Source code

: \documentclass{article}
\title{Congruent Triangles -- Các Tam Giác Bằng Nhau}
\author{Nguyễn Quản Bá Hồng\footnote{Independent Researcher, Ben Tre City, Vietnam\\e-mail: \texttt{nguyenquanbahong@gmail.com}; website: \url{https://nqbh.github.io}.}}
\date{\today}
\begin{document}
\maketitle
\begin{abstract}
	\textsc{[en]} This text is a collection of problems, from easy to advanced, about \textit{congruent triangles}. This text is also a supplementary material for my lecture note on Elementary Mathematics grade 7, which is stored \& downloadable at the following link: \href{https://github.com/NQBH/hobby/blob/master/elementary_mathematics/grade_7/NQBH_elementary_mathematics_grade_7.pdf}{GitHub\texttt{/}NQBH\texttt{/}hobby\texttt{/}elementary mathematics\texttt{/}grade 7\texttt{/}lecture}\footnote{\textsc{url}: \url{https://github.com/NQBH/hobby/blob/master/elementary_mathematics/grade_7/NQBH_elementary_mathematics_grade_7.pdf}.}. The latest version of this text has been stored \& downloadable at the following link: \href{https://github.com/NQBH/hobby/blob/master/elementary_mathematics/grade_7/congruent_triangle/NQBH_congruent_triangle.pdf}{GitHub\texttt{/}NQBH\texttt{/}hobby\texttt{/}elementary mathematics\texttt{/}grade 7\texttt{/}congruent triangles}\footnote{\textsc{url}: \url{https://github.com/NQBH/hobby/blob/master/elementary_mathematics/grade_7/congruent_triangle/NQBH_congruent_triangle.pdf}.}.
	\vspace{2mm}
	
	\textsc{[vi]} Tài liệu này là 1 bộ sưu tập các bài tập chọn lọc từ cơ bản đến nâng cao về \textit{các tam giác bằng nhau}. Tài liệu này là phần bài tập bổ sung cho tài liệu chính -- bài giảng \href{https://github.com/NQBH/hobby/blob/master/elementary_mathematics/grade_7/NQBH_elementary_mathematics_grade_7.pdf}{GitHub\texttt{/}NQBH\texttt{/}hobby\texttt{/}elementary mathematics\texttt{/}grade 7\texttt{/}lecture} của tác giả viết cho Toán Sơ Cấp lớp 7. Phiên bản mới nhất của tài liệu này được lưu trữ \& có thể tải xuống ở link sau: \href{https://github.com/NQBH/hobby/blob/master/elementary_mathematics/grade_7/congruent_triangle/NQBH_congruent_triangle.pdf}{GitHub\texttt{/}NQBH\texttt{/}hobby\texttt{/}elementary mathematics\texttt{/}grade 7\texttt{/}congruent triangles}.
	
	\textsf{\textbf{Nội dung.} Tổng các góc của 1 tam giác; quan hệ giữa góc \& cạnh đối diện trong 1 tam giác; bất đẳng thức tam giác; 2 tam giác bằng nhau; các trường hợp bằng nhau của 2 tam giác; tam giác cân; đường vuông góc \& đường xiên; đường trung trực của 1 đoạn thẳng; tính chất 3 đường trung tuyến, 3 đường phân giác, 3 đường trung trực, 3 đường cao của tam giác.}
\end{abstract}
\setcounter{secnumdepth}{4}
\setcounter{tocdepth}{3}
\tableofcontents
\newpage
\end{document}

--------------------------------

Write down exactly the line that contains "Tổng các góc" along with all later lines of the material, ending at its final line.

**Output:**
	\textsf{\textbf{Nội dung.} Tổng các góc của 1 tam giác; quan hệ giữa góc \& cạnh đối diện trong 1 tam giác; bất đẳng thức tam giác; 2 tam giác bằng nhau; các trường hợp bằng nhau của 2 tam giác; tam giác cân; đường vuông góc \& đường xiên; đường trung trực của 1 đoạn thẳng; tính chất 3 đường trung tuyến, 3 đường phân giác, 3 đường trung trực, 3 đường cao của tam giác.}
\end{abstract}
\setcounter{secnumdepth}{4}
\setcounter{tocdepth}{3}
\tableofcontents
\newpage
\end{document}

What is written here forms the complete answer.